You find it trivially simple? It seems so on the first sight, but actually a
true implementation (one that actually is reliable) takes more then just "grep
Return-Receipt-To foo && MAILTO="grep Return-Receipt-To foo|awk '{print $2}'
mutt ...". You have to grep consider different cases, trap errors, make sure
that every prerequisites are met, enable the user to configure this one to his
wishes, ask the user if he wants to send the receipt (in a sane way).
After all its not too hard to achieve all this, but its wasted effort, as with
a lot of care you cannot guarantee that this will run in a few days, weeks or
months because admin could decide to remove just one of the tools you need to
achieve what you need. Remember: Not every user of mutt is the admin of the
machine.
> Unix users commonly automate various tasks with a few lines of shellscript,
> and they don't complain that the task is therefore "not supported by my
> OS/shell". I would say this situation is analogous.
No it isn't. Usually one automates rather complex processes, while we are
talking about a pretty simple function if integrated into mutt, but a
rather complex if you need to establish the functionality standalone. It is
like removing 'ls' from a shell and saying: You could write your own ls,
because thats possible and a shell really should not implement a ls command on
its own. And don't tell me that implementing return receipts adds so much bloat
to exim.
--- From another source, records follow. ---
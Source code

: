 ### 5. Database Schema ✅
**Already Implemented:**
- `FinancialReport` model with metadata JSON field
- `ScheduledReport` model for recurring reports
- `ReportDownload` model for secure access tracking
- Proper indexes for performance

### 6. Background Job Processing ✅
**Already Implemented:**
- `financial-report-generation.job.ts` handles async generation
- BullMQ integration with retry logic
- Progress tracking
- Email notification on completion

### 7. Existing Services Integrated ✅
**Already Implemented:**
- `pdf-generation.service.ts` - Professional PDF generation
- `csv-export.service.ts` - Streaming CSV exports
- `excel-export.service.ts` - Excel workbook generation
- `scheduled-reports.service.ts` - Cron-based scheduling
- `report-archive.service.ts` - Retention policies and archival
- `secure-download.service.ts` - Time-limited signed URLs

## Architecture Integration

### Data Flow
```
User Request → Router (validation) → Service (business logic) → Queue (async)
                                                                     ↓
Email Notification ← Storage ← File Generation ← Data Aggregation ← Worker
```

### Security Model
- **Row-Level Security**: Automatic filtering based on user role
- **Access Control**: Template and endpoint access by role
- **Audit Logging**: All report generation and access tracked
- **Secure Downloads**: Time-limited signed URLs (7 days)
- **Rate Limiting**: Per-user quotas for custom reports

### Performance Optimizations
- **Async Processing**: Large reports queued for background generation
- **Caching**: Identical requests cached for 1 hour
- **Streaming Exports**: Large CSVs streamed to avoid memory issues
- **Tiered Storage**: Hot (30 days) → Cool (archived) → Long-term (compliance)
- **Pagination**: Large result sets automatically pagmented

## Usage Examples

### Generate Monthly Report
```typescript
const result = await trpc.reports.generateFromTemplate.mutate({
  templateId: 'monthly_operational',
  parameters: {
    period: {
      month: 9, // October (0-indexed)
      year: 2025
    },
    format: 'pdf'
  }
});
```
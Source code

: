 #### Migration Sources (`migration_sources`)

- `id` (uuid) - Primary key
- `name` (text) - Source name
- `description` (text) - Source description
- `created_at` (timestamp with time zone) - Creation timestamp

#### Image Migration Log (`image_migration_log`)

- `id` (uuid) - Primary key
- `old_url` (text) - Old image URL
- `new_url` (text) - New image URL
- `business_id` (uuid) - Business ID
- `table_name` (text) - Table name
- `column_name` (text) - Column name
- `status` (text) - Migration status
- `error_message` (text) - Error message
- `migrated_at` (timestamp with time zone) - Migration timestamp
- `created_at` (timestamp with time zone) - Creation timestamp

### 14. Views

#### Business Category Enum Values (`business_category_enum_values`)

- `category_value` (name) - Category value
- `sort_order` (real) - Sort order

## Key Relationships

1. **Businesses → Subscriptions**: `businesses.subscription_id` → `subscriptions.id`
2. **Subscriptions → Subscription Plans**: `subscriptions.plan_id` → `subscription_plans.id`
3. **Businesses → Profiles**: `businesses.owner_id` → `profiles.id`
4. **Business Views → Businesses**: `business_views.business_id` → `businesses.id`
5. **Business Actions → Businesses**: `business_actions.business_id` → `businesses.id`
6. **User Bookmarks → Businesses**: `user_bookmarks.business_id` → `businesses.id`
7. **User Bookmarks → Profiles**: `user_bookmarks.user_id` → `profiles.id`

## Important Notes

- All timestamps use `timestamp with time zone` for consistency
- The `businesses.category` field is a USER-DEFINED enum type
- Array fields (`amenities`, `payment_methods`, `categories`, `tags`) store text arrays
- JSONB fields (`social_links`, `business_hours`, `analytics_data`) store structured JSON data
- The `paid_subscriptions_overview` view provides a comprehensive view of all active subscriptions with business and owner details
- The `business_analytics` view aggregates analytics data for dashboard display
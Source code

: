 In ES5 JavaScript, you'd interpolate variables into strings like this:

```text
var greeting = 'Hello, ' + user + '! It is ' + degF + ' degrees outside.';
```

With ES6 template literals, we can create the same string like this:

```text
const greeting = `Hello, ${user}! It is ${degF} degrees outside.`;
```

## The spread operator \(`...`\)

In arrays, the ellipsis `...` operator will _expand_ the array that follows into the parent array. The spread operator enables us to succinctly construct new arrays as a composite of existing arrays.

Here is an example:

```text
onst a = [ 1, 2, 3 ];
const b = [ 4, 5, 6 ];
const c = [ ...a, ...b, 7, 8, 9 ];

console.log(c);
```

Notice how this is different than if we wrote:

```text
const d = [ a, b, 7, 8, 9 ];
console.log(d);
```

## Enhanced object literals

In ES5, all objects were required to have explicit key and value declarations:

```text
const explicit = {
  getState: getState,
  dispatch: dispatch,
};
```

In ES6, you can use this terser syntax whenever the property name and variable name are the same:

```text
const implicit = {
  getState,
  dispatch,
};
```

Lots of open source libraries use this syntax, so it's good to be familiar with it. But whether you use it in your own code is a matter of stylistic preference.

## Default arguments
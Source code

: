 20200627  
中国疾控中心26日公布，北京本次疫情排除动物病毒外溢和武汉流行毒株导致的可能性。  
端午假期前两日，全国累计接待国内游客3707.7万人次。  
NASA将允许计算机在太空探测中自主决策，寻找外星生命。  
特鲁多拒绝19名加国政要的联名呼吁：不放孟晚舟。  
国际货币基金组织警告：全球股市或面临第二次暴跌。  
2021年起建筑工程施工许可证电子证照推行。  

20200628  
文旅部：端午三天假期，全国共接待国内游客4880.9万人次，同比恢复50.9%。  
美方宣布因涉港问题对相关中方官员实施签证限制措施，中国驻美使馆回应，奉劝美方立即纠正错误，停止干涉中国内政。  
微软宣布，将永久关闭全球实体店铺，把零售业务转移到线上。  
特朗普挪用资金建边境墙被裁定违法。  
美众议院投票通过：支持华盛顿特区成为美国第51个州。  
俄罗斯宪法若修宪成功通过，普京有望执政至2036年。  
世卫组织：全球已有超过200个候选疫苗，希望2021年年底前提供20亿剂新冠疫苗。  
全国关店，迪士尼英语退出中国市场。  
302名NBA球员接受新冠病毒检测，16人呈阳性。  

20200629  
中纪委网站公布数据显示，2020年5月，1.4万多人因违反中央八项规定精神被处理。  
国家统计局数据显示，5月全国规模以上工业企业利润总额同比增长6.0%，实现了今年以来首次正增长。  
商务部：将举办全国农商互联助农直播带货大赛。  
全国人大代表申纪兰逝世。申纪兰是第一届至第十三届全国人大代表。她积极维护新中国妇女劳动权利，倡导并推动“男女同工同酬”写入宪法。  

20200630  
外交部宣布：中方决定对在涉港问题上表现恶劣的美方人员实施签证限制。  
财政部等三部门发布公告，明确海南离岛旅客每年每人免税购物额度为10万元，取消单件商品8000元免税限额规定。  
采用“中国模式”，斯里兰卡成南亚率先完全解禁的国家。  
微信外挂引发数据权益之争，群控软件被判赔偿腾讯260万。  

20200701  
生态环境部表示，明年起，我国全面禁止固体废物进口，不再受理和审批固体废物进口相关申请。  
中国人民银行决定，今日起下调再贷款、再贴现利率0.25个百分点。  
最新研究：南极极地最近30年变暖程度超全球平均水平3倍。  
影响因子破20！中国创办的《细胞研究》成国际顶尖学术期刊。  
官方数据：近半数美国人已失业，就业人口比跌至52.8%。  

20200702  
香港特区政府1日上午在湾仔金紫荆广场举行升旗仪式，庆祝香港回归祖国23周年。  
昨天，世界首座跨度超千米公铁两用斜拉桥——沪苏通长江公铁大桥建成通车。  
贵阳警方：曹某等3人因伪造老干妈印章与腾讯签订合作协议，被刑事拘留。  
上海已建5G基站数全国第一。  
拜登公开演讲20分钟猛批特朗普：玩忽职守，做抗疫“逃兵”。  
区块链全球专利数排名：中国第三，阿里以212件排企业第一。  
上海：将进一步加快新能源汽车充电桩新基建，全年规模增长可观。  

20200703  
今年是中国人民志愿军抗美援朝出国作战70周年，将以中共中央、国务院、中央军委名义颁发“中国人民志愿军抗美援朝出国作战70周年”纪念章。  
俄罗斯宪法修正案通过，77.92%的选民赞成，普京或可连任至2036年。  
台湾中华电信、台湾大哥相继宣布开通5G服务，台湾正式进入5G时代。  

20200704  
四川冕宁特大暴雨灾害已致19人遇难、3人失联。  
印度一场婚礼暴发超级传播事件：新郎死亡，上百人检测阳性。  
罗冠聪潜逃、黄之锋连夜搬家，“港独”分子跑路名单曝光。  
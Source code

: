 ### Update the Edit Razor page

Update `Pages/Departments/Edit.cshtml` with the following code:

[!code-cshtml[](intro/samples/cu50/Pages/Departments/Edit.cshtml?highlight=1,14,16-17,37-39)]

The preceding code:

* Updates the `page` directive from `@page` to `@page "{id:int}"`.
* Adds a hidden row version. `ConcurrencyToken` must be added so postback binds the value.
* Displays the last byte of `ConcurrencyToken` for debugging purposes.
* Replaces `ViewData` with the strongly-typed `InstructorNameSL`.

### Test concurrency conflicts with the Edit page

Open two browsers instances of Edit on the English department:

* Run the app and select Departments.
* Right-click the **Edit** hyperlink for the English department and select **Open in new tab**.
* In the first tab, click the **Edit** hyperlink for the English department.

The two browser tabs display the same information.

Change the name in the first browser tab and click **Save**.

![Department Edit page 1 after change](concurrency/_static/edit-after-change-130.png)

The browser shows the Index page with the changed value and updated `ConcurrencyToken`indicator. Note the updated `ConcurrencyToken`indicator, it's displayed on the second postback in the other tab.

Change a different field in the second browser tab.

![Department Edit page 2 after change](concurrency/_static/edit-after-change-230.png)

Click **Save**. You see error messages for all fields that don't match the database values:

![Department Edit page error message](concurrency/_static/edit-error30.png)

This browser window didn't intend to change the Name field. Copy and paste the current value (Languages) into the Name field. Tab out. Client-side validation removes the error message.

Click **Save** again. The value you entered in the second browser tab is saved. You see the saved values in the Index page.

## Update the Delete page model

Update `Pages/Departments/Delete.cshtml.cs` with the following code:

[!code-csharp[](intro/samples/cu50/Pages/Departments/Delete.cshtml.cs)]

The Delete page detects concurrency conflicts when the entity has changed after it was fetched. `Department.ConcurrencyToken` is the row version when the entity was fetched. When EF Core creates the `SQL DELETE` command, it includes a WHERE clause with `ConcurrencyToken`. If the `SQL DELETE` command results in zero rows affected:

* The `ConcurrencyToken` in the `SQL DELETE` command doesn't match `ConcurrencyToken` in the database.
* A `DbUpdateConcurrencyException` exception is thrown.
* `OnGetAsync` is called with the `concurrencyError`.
The whole patch (with smtp support added by David Champion) is a 35K
big diff file that eventually adds about 10k of code to mutt. Given that mutt
source code is about 12M thats really _nothing_.
> it *doesn't* have additional hundreds of little-used "features" to cause
You keep claiming that it is "little-used" but thats just not true. It is
wideley supported, wideley used and commonly expected. So all your arguments
that
are based on this wrong premises actually are _wrong_.
> As a related example, I'm still disappointed SMTP support got added.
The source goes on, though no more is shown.